After four months of battling uncertainty with my probation officer & hollow intimidation from “authorities”, I’m very thankful to be released to six months of house arrest with court ordered counseling. Throughout my various stints of incarceration, I’ve been the grateful recipient of sanity-maintaining rad prisoner support, most namely communicative connection; this has strengthened my resolve in both practicing and advocating non-cooperation with the state & their “authoritative” lackeys, fighting my revocation! I deeply missed the wild and my comrades ideologically; being coercively caged up with cop apologists, white supremacists, and “prayer bears” who truly believe police brutality can be merely prayed-away always proves most challenging. The acknowledgment of intersectionality between land defense, prisoner support, & other struggles has also changed for the better, with yet still room for improvement.

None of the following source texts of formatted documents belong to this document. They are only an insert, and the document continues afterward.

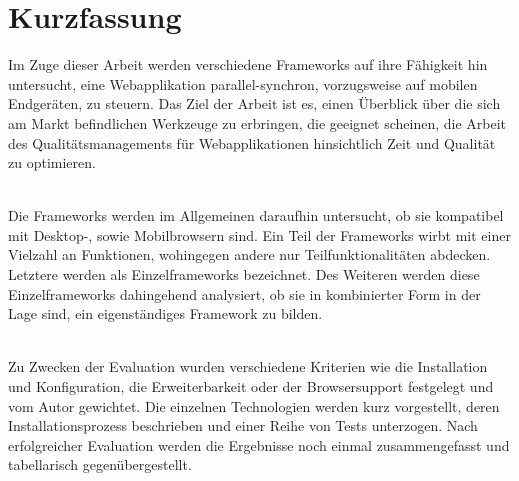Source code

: \section*{Kurzfassung}
Im Zuge dieser Arbeit werden verschiedene Frameworks auf ihre Fähigkeit hin untersucht, eine Webapplikation \gls{parallel-synchron}, vorzugsweise auf mobilen Endgeräten, zu steuern. Das Ziel der Arbeit ist es, einen Überblick über die sich am Markt befindlichen Werkzeuge zu erbringen, die geeignet scheinen, die Arbeit des Qualitätsmanagements für Webapplikationen hinsichtlich Zeit und Qualität zu optimieren.

\\Die \Gls{Framework}s werden im Allgemeinen daraufhin untersucht, ob sie kompatibel mit Desktop-, sowie Mobilbrowsern sind. Ein Teil der Frameworks wirbt mit einer Vielzahl an Funktionen, wohingegen andere nur Teilfunktionalitäten abdecken. Letztere werden als Einzelframeworks bezeichnet. Des Weiteren werden diese Einzelframeworks dahingehend analysiert, ob sie in kombinierter Form in der Lage sind, ein eigenständiges \Gls{Framework} zu bilden.

\\ Zu Zwecken der Evaluation wurden verschiedene Kriterien wie die Installation und Konfiguration, die Erweiterbarkeit oder der Browsersupport festgelegt und vom Autor gewichtet. Die einzelnen Technologien werden kurz vorgestellt, deren Installationsprozess beschrieben und einer Reihe von Tests unterzogen. Nach erfolgreicher Evaluation werden die Ergebnisse noch einmal zusammengefasst und tabellarisch gegenübergestellt.


%
%

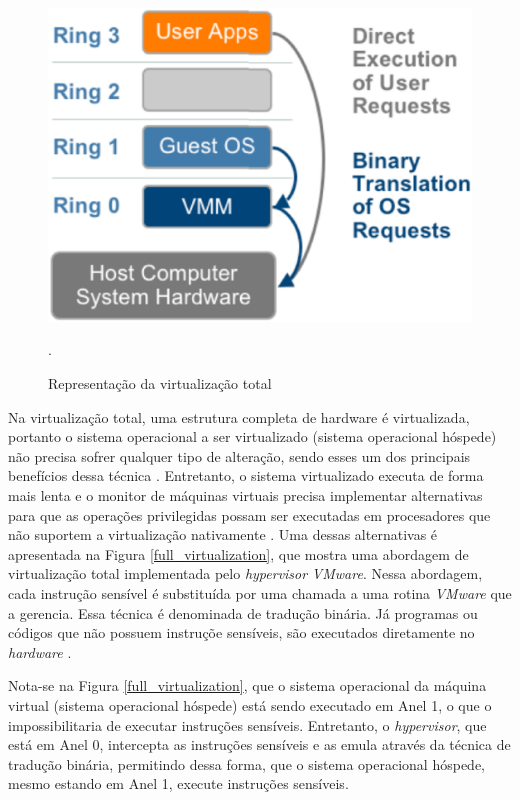\begin{figure}[!htb]
\centering
\includegraphics [keepaspectratio=true,scale=0.4]{figuras/rings.eps}
\caption{Representação da virtualização total}
\cite{vmware}.
\label{rings}
\end{figure}


Na virtualização total, uma estrutura completa de hardware é virtualizada, portanto o sistema operacional a ser virtualizado (sistema operacional hóspede) não precisa sofrer qualquer tipo de alteração, sendo esses um dos principais benefícios dessa técnica \cite{marcos}. Entretanto, o sistema virtualizado executa de forma mais lenta e o monitor de máquinas virtuais precisa implementar alternativas para que as operações privilegidas possam ser executadas em procesadores que não suportem a virtualização nativamente \cite{marcos}. Uma dessas alternativas é apresentada na Figura \ref{full_virtualization}, que mostra uma abordagem de virtualização total implementada pelo \textit{hypervisor} \textit{VMware}. Nessa abordagem, cada instrução sensível é substituída por uma chamada a uma rotina \textit{VMware} que a gerencia. Essa técnica é denominada de tradução binária. Já programas ou códigos que não possuem instruçõe sensíveis, são executados diretamente no \textit{hardware} \cite{tanembaum}.

Nota-se na Figura \ref{full_virtualization}, que o sistema operacional da máquina virtual (sistema operacional hóspede) está sendo executado em Anel 1, o que o impossibilitaria de executar instruções sensíveis. Entretanto, o \textit{hypervisor}, que está em Anel 0, intercepta as instruções sensíveis e as emula através da técnica de tradução binária, permitindo dessa forma, que o sistema operacional hóspede, mesmo estando em Anel 1, execute instruções sensíveis.

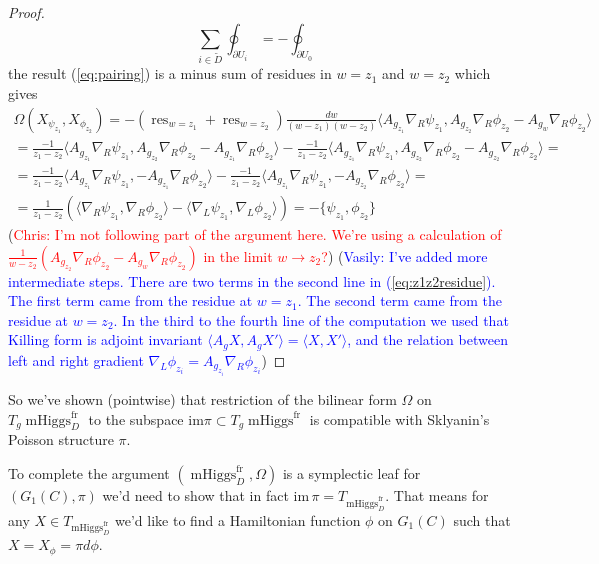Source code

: \documentclass[11pt, oneside, reqno]{amsart}
\theoremstyle{definition} \newtheorem{definition}{Definition}[section]
\theoremstyle{definition} \newtheorem{remark}[definition]{Remark}
\theoremstyle{definition} \newtheorem{remarks}[definition]{Remarks}
\theoremstyle{definition} \newtheorem{question}[definition]{Question}
\theoremstyle{definition} \newtheorem*{note}{Note}
\theoremstyle{definition} \newtheorem{example}[definition]{Example}
\theoremstyle{definition} \newtheorem{examples}[definition]{Examples}
\DeclareMathOperator{\res}{res}
\DeclareMathOperator{\mhiggs}{mHiggs}
\newcommand{\fr}{\mathrm{fr}}
\newcommand{\chris}[1]{(\textcolor{red}{Chris: #1})}
\newcommand{\vasily}[1]{(\textcolor{blue}{Vasily: #1})}
\begin{document}
\begin{proof}
\begin{equation}
\label{eq:residue}
  \sum_{i \in \tilde D} \oint_{\partial U_i }  = - \oint_{\partial U_0} 
\end{equation}
the result (\ref{eq:pairing}) is a minus sum of residues in $w = z_1$ and $w = z_2$
which gives
  \begin{multline}
\label{eq:z1z2residue}
   \Omega(X_{\psi_{z_1}}, X_{\phi_{z_2}}) = - (\res_{w = z_1}  + \res_{w = z_2}) \frac{dw }{(w - z_1)(w - z_2)} \langle A_{g_{z_1}} \nabla_{R} \psi_{z_1},
   A_{g_{z_2}} \nabla_{R} \phi_{z_2}  - A_{g_w} \nabla_{R} \phi_{z_2} \rangle \\
   =   \frac{-1}{z_1 - z_2}  \langle A_{g_{z_1}} \nabla_{R} \psi_{z_1} , A_{g_{z_2}} \nabla_{R} \phi_{z_2}  - A_{g_{z_1}} \nabla_{R} \phi_{z_2} \rangle   - \frac{-1}{z_1 - z_2}  \langle A_{g_{z_1}} \nabla_{R} \psi_{z_1} , A_{g_{z_2}} \nabla_{R} \phi_{z_2}  - A_{g_{z_2}} \nabla_{R} \phi_{z_2}   \rangle =\\
      =   \frac{-1}{z_1 - z_2}  \langle A_{g_{z_1}} \nabla_{R} \psi_{z_1} ,  - A_{g_{z_1}} \nabla_{R} \phi_{z_2} \rangle   - \frac{-1}{z_1 - z_2}  \langle A_{g_{z_1}} \nabla_{R} \psi_{z_1} ,  - A_{g_{z_2}} \nabla_{R} \phi_{z_2}   \rangle =\\
   = \frac{1}{z_1 - z_2} (\langle \nabla_{R} \psi_{z_1} , \nabla_{R} \phi_{z_2}\rangle - 
   \langle  \nabla_{L} \psi_{z_1} , \nabla_{L} \phi_{z_2} \rangle ) =
   - \{\psi_{z_1}, \phi_{z_2} \} 
  \end{multline}
  \chris{I'm not following part of the argument here.  We're using a calculation of $\frac 1{w-z_2}(A_{g_{z_2}} \nabla_{R} \phi_{z_2}  - A_{g_w} \nabla_{R} \phi_{z_2})$ in the limit $w\to z_2$?}
  \vasily{I've added more intermediate steps. There are two terms in the second line in (\ref{eq:z1z2residue}).
    The first term came from  the residue at $w=z_1$.
    The second term came from the residue at $w=z_2$. 
In the third to the fourth line of the computation we used that Killing form is adjoint invariant
$\langle A_{g} X, A_{g} X' \rangle = \langle X, X' \rangle $,
and the relation between left and right gradient $\nabla_{L} \phi_{z_i} = A_{g_{z_i}} \nabla_{R} \phi_{z_i}$}
\end{proof}

So we've shown (pointwise) that restriction of the bilinear form $\Omega$ on $T_g\mhiggs^{\fr}_{D}$
  to the subspace $\mathrm{im} \pi \subset T_g\mhiggs^{\fr}$ is compatible with
Sklyanin's Poisson structure $\pi$.

To complete the argument  $(\mhiggs^{\fr}_{D}, \Omega)$ is
a symplectic leaf for $(G_1(C), \pi)$ we'd need to show that in fact
$\mathrm{im} \, \pi = T_{\mhiggs^{\fr}_{D}}$.
That means for any $X \in T_{\mhiggs^{\fr}_{D}} $ we'd like to find a Hamiltonian
function $\phi$ on $G_1(C)$ such that $X = X_{\phi} = \pi d \phi$.
\end{document}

As always, it remains a paramount duty to organize as many people as possible in our respective communities, & be on point with the many fronts of land defense & prisoner support, ensuring the maintenance or creation of local legal/bail funds for ALL people, & to do outreach deeper into our communities outside our sometimes insular rad bubbles, in order to promote & create points of agreement akin to that of the “St. Paul Principles” or “Penokee Principles”. Both of these community-created agreements serve to support & protect each other, safeguarding us from peace police & simultaneously growing our rad team in general through active radicalization, not just during campaigns or crisis.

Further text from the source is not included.